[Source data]
= Beginning of Section =
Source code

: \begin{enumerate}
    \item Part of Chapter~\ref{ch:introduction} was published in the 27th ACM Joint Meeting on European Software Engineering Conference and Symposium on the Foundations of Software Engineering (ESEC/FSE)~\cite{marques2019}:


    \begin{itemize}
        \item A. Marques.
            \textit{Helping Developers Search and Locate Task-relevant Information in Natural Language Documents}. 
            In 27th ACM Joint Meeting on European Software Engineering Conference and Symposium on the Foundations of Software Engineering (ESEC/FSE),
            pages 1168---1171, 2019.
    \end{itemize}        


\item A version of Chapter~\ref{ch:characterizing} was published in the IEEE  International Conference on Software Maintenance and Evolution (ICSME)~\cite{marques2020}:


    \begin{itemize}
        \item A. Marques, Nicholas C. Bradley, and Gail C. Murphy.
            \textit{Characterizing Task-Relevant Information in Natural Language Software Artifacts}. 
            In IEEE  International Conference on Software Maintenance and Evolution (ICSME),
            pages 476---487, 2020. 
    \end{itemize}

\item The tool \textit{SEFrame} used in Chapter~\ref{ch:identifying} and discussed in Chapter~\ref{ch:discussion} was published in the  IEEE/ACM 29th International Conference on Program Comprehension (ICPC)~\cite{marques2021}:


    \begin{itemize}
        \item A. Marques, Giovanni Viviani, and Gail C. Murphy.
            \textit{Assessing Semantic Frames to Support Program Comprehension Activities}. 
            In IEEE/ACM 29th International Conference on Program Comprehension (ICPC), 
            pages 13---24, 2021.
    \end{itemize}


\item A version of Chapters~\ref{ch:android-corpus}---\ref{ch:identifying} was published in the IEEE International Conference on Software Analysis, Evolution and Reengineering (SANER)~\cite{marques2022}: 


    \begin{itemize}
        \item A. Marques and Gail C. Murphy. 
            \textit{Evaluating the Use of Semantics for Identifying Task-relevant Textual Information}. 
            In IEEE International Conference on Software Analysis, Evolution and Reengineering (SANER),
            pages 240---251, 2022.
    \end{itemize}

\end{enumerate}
= End of Section =
= Beginning of Section =
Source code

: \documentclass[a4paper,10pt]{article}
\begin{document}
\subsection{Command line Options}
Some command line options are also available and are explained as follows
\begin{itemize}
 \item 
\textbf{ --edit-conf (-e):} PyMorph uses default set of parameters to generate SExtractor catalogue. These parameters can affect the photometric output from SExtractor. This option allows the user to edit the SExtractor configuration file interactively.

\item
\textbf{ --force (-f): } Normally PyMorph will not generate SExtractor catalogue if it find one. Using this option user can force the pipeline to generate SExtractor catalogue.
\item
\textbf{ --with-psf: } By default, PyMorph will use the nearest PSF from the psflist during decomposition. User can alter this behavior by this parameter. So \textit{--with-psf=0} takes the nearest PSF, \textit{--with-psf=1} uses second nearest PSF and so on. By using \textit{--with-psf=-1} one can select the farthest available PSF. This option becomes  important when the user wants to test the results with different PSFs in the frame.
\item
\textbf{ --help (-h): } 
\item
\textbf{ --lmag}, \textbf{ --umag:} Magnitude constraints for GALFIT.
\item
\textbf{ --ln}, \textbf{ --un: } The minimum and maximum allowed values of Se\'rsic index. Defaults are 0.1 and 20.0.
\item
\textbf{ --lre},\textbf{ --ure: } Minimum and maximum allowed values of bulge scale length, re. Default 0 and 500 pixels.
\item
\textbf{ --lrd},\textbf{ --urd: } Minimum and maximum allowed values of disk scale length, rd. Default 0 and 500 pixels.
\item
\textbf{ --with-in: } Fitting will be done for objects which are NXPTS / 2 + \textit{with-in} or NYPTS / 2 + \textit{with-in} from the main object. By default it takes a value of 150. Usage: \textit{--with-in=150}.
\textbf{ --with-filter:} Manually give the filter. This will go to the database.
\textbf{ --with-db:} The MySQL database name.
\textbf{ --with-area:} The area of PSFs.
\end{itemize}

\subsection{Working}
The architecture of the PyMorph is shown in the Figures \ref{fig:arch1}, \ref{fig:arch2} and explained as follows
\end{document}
= End of Section =
◆ ACTIVITY ◆
Filter the preceding entries down to the lines with "Natural".

◆ TASK OUTPUT ◆
            \textit{Helping Developers Search and Locate Task-relevant Information in Natural Language Documents}. 
            \textit{Characterizing Task-Relevant Information in Natural Language Software Artifacts}. 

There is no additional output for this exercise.